PROBLEM DESCRIPTION: Extract every line below that contains the word "documentclass".

[Source texts of formatted documents]

*** Begin section ***

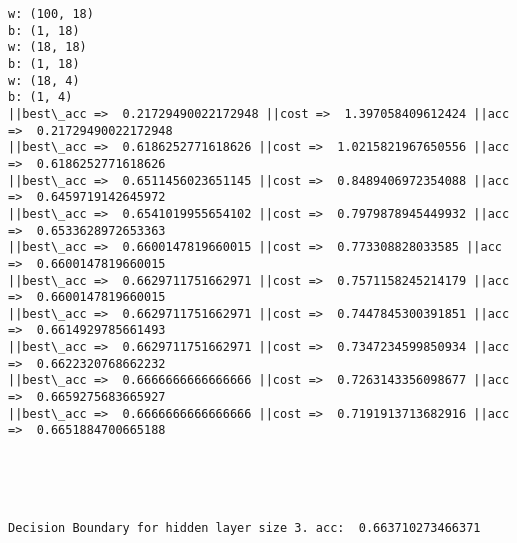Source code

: \documentclass[11pt]{article}
\begin{document}
    \begin{Verbatim}[commandchars=\\\{\}]
w: (100, 18)
b: (1, 18)
w: (18, 18)
b: (1, 18)
w: (18, 4)
b: (1, 4)
||best\_acc =>  0.21729490022172948 ||cost =>  1.397058409612424 ||acc =>  0.21729490022172948
||best\_acc =>  0.6186252771618626 ||cost =>  1.0215821967650556 ||acc =>  0.6186252771618626
||best\_acc =>  0.6511456023651145 ||cost =>  0.8489406972354088 ||acc =>  0.6459719142645972
||best\_acc =>  0.6541019955654102 ||cost =>  0.7979878945449932 ||acc =>  0.6533628972653363
||best\_acc =>  0.6600147819660015 ||cost =>  0.773308828033585 ||acc =>  0.6600147819660015
||best\_acc =>  0.6629711751662971 ||cost =>  0.7571158245214179 ||acc =>  0.6600147819660015
||best\_acc =>  0.6629711751662971 ||cost =>  0.7447845300391851 ||acc =>  0.6614929785661493
||best\_acc =>  0.6629711751662971 ||cost =>  0.7347234599850934 ||acc =>  0.6622320768662232
||best\_acc =>  0.6666666666666666 ||cost =>  0.7263143356098677 ||acc =>  0.6659275683665927
||best\_acc =>  0.6666666666666666 ||cost =>  0.7191913713682916 ||acc =>  0.6651884700665188

    \end{Verbatim}

    \begin{center}
    \end{center}
    { \hspace*{\fill} \\}
    
    \begin{center}
    \end{center}
    { \hspace*{\fill} \\}
    
    \begin{Verbatim}[commandchars=\\\{\}]
Decision Boundary for hidden layer size 3. acc:  0.663710273466371

    \end{Verbatim}
\end{document}
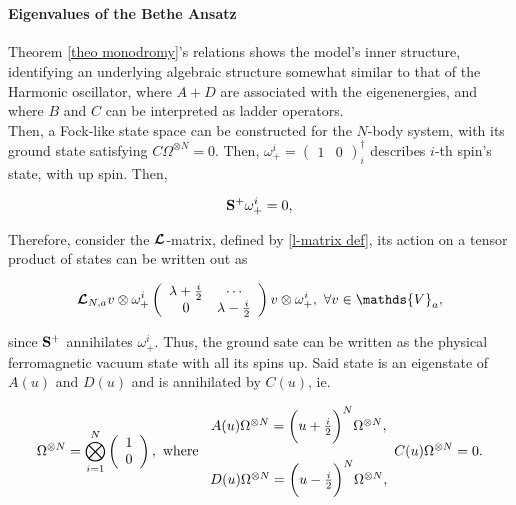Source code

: \documentclass{homework}
\begin{document}
\blanky \\

\paragraph{\textbf{Eigenvalues of the Bethe Ansatz}}

Theorem \ref{theo monodromy}'s relations shows the model's inner structure, identifying an underlying algebraic structure somewhat similar to that of the Harmonic oscillator, where $A+D$ are associated with the eigenenergies, and where $B$ and $C$ can be interpreted as ladder operators. \\

Then, a Fock-like state space can be constructed for the $N$-body system, with its ground state satisfying $C \Omega^{\otimes N} = 0$. Then, $\omega_+^{i} = \left( \begin{array}{cc}
    1 & 0 
\end{array}\right)_{i}^{\dagger}$ describes $i$-th spin's state, with up spin. Then, 

$$
{\bf S}^{+} \omega_+^{i} = 0,
$$

Therefore, consider the $\bm{\mathcal{L}}$-matrix, defined by \eqref{l-matrix def}, its action on a tensor product of states can be written out as 

\begin{equation}
    \bl_{N, a} v \otimes \omega_+^{i} \left(\begin{array}{cc}
        \lambda + \frac{i}{2} & \cdots \\
        0 &  \lambda - \frac{i}{2}
    \end{array}\right) v \otimes \omega_+^{i}, \blanky \forall v \in \mathds{V}_a,
\end{equation}

since ${\bf S}^{+}$ annihilates $\omega_+^i$. Thus, the ground sate can be written as the physical ferromagnetic vacuum state with all its spins up. Said state is an eigenstate of $A(u)$ and $D(u)$ and is annihilated by $C(u)$, ie. 

\begin{align}
    \Omega^{\otimes N} = \bigotimes_{i=1}^{N} \left( \begin{array}{c} 
         1 \\
         0 
    \end{array} \right), \textnormal{ where } \begin{array}{c}
    A(u) \Omega^{\otimes N} = \bigg(u + \frac{i}{2}\bigg)^{N} \Omega^{\otimes N}, \\
    \\
    D(u) \Omega^{\otimes N} = \bigg(u - \frac{i}{2}\bigg)^{N} \Omega^{\otimes N}, \\
    \end{array}
    C(u) \Omega^{\otimes N} = 0. 
\end{align}
\end{document}
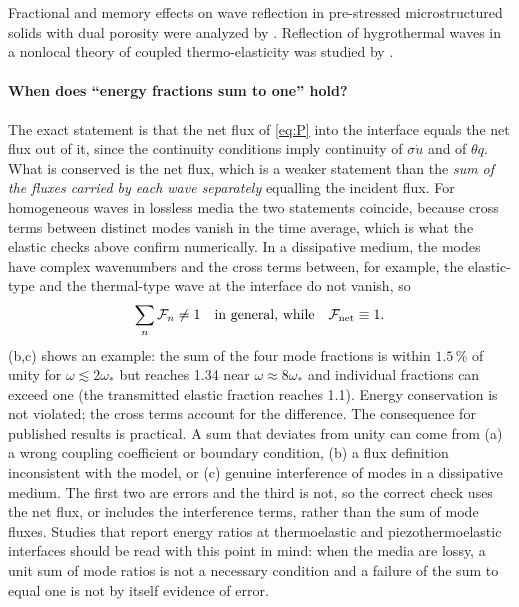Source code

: Fractional and memory effects on wave reflection in pre-stressed microstructured solids with dual porosity were analyzed by \citep{Das2025}. Reflection of hygrothermal waves in a nonlocal theory of coupled thermo-elasticity was studied by \citep{Yadav2022}.

\paragraph{When does ``energy fractions sum to one'' hold?} The exact statement is that the net flux of \eqref{eq:P} into the interface equals the net flux out of it, since the continuity conditions imply continuity of $\sigma\dot u$ and of $\theta q$. What is conserved is the net flux, which is a weaker statement than the \emph{sum of the fluxes carried by each wave separately} equalling the incident flux. For homogeneous waves in lossless media the two statements coincide, because cross terms between distinct modes vanish in the time average, which is what the elastic checks above confirm numerically. In a dissipative medium, the modes have complex wavenumbers and the cross terms between, for example, the elastic-type and the thermal-type wave at the interface do not vanish, so
\begin{equation}
\sum_n\mathcal F_n\ne1\quad\text{in general, while}\quad \mathcal F_{\rm net}\equiv1.
\end{equation}
(b,c) shows an example: the sum of the four mode fractions is within $1.5\,\%$ of unity for $\omega\lesssim2\omega_*$ but reaches 1.34 near $\omega\approx8\omega_*$ and individual fractions can exceed one (the transmitted elastic fraction reaches 1.1). Energy conservation is not violated; the cross terms account for the difference. The consequence for published results is practical. A sum that deviates from unity can come from (a) a wrong coupling coefficient or boundary condition, (b) a flux definition inconsistent with the model, or (c) genuine interference of modes in a dissipative medium. The first two are errors and the third is not, so the correct check uses the net flux, or includes the interference terms, rather than the sum of mode fluxes. Studies that report energy ratios at thermoelastic and piezothermoelastic interfaces \citep{Barak2023,Barak2023IJP,Barak2023JTS,Barak2023MMMS,Gupta2023Energy,Kumar2023PhysScr,Kumar2019,Kumar2022,Kumar2024,Kumar2024a} should be read with this point in mind: when the media are lossy, a unit sum of mode ratios is not a necessary condition and a failure of the sum to equal one is not by itself evidence of error.

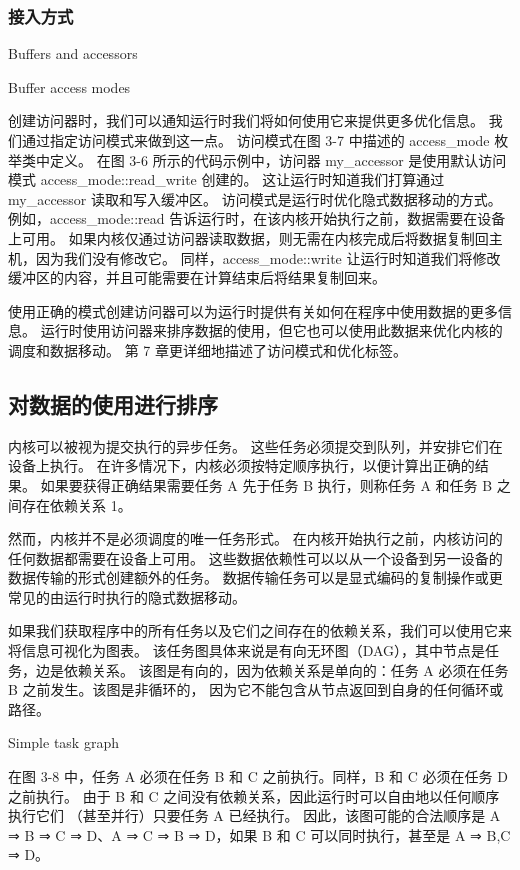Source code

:\subsubsection{接入方式}
{\color{red} Buffers and accessors }

{\color{red} Buffer access modes}

创建访问器时，我们可以通知运行时我们将如何使用它来提供更多优化信息。 我们通过指定访问模式来做到这一点。 
访问模式在图 3-7 中描述的 access\_mode 枚举类中定义。 
在图 3-6 所示的代码示例中，访问器 my\_accessor 是使用默认访问模式 access\_mode::read\_write 创建的。 
这让运行时知道我们打算通过 my\_accessor 读取和写入缓冲区。 访问模式是运行时优化隐式数据移动的方式。 
例如，access\_mode::read 告诉运行时，在该内核开始执行之前，数据需要在设备上可用。 
如果内核仅通过访问器读取数据，则无需在内核完成后将数据复制回主机，因为我们没有修改它。 
同样，access\_mode::write 让运行时知道我们将修改缓冲区的内容，并且可能需要在计算结束后将结果复制回来。

使用正确的模式创建访问器可以为运行时提供有关如何在程序中使用数据的更多信息。 
运行时使用访问器来排序数据的使用，但它也可以使用此数据来优化内核的调度和数据移动。 
第 7 章更详细地描述了访问模式和优化标签。

\subsection{对数据的使用进行排序}
内核可以被视为提交执行的异步任务。 这些任务必须提交到队列，并安排它们在设备上执行。 
在许多情况下，内核必须按特定顺序执行，以便计算出正确的结果。 
如果要获得正确结果需要任务 A 先于任务 B 执行，则称任务 A 和任务 B 之间存在依赖关系 1。

然而，内核并不是必须调度的唯一任务形式。 在内核开始执行之前，内核访问的任何数据都需要在设备上可用。 
这些数据依赖性可以以从一个设备到另一设备的数据传输的形式创建额外的任务。 
数据传输任务可以是显式编码的复制操作或更常见的由运行时执行的隐式数据移动。

如果我们获取程序中的所有任务以及它们之间存在的依赖关系，我们可以使用它来将信息可视化为图表。 
该任务图具体来说是有向无环图（DAG），其中节点是任务，边是依赖关系。 
该图是有向的，因为依赖关系是单向的：任务 A 必须在任务 B 之前发生。该图是非循环的，
因为它不能包含从节点返回到自身的任何循环或路径。

{\color{red} Simple task graph }

在图 3-8 中，任务 A 必须在任务 B 和 C 之前执行。同样，B 和 C 必须在任务 D 之前执行。
由于 B 和 C 之间没有依赖关系，因此运行时可以自由地以任何顺序执行它们 （甚至并行）只要任务 A 已经执行。 
因此，该图可能的合法顺序是 A ⇒ B ⇒ C ⇒ D、A ⇒ C ⇒ B ⇒ D，如果 B 和 C 可以同时执行，甚至是 A ⇒ {B,C} ⇒ D。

*** End section ***

RESULT OF THIS EXERCISE:
: \documentclass[11pt]{article}
: \documentclass{homework}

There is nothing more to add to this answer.